Ishaan’s mind was zooming in and out. Terms like “Aldol”, “Ketones”, Cannizarro Reaction” buzzed from one cerebral hemisphere to the other. Nitesh, his friend, slapped him on the shoulder exclaiming exhausted, “Man! That was the longest class ever! Vijay Sir taught us for about two and a half hours today!”
“Looked like he was immersed in Organic Chemistry today”, piped in Sharad.
“Well said, man”, Ishaan said, sharing their exhaustion, “But I’d better hurry now. Got to study for the Integration test ahead.”
“You sure you’ll miss all the fun pouring over stupid calculations while we hog on popcorn watching PIRATES OF THE CARIBBEAN: AT WORLD’S END, and do “bird-watching” in the intervals?” lured Vineet, the handsomest of the lot.
“I’ve already watched it along with my cousins at the Inox”, he lied.
“The movie or the birds?”, teased Sharad, “By the way, what’s the hurry, dude? Nature’s call??”
“Whatever!” , Ishaan grimaced and left the scene.

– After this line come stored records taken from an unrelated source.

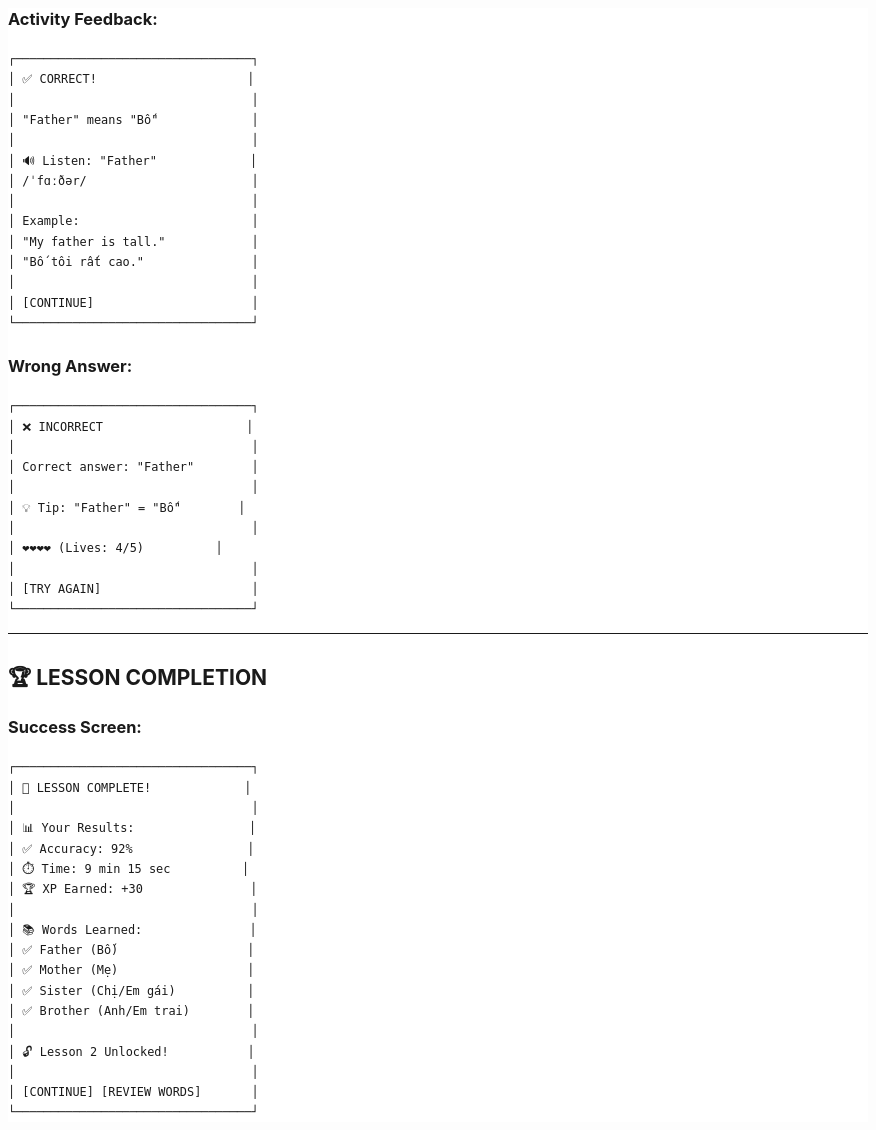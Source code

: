 ### Activity Feedback:
```
┌─────────────────────────────────┐
│ ✅ CORRECT!                     │
│                                 │
│ "Father" means "Bố"             │
│                                 │
│ 🔊 Listen: "Father"             │
│ /ˈfɑːðər/                       │
│                                 │
│ Example:                        │
│ "My father is tall."            │
│ "Bố tôi rất cao."               │
│                                 │
│ [CONTINUE]                      │
└─────────────────────────────────┘
```

### Wrong Answer:
```
┌─────────────────────────────────┐
│ ❌ INCORRECT                    │
│                                 │
│ Correct answer: "Father"        │
│                                 │
│ 💡 Tip: "Father" = "Bố"        │
│                                 │
│ ❤️❤️❤️❤️ (Lives: 4/5)          │
│                                 │
│ [TRY AGAIN]                     │
└─────────────────────────────────┘
```

---

## 🏆 LESSON COMPLETION

### Success Screen:
```
┌─────────────────────────────────┐
│ 🎉 LESSON COMPLETE!             │
│                                 │
│ 📊 Your Results:                │
│ ✅ Accuracy: 92%                │
│ ⏱️ Time: 9 min 15 sec          │
│ 🏆 XP Earned: +30               │
│                                 │
│ 📚 Words Learned:               │
│ ✅ Father (Bố)                  │
│ ✅ Mother (Mẹ)                  │
│ ✅ Sister (Chị/Em gái)          │
│ ✅ Brother (Anh/Em trai)        │
│                                 │
│ 🔓 Lesson 2 Unlocked!           │
│                                 │
│ [CONTINUE] [REVIEW WORDS]       │
└─────────────────────────────────┘
```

The Haldiram’s Food plaza was exclusively bright and exceptionally crowded that day. He spinned a full 360 degrees and scanned all around…..no positive signs…. “Could she have left?” he shuddered, even to think about it….when he felt a soft tap on his shoulders. There she was! The Snow White of his Life! His angel……Rohini.
“You’re late”. She said, furrowing her recently plucked eyebrows. He loved it when she looked at him that way. He could not suppress a grin. She wore a red top that contrasted spectacularly with her milky-white complexion, and her favorite pair of light blue jeans. She had a usual hint of kohl in her intelligent, almond-shaped eyes. He simply couldn’t take his eyes off her.
“I know, he said sheepishly, “My Prof’s in love with Aldehydes”
“At least he is concerned about his love life, whatever that may be, and works overtime with it”, she said, trying really hard to maintain a straight face.
“Come on now, this is our first anniversary. Lets not fight and make the most of the one hour we have”
“Don’t you think this place is a bit crowded?”
“It is, but do we have an option?”
“Yes, we do, Ishaan. Follow me.”
“Sigh! When do I not, angel?”
The taxi ride lasted about ten minutes. Ishaan gave up his futile attempts to ask Rohini where they were headed to, as she was adamant not to answer. They reached an apartment. The guard at the gate eyed Rohini as if X-raying her. Ishaan gave one grim, forbidding look to the ogler, who cautiously averted his gaze elsewhere. Rohini’s cellphone buzzed.
“Hello, Sneha? — Oh thank you so much! — Yes, we are here — where? — Oh all right—thanks once again!
Smiling charmingly at him, she said, “Come, we’re almost there.”
“Can I know now, where we are going?”, he asked her in the escalator.
“Here we are”, she whispered….and he saw that they had reached the terrace of the
apartment……the full moon seemed to have washed the terrace by its luminosity….there were rose bushes of perhaps every colour planted in every corner of the small terrace diffusing their mesmerising fragrance around. And from the terrace, they could see a panoramic view of the entire city…. It was as if, the stars had travelled down and placed themselves all around them….. Rohini took out a beautiful handkerchief with Ishaan’s initials on them, sewn by her.” Happy 1st Anniversary, Ishu”, she whispered, coyly.
And the sky and the earth united, as did their souls as they locked lips in a close embrace, witnessed by the pearly orb in the sky, the fragrant rose bushes and the stars that had travelled down, just for that moment, along John Denver’s Annie’s song, on Ishaan’s cellphone…….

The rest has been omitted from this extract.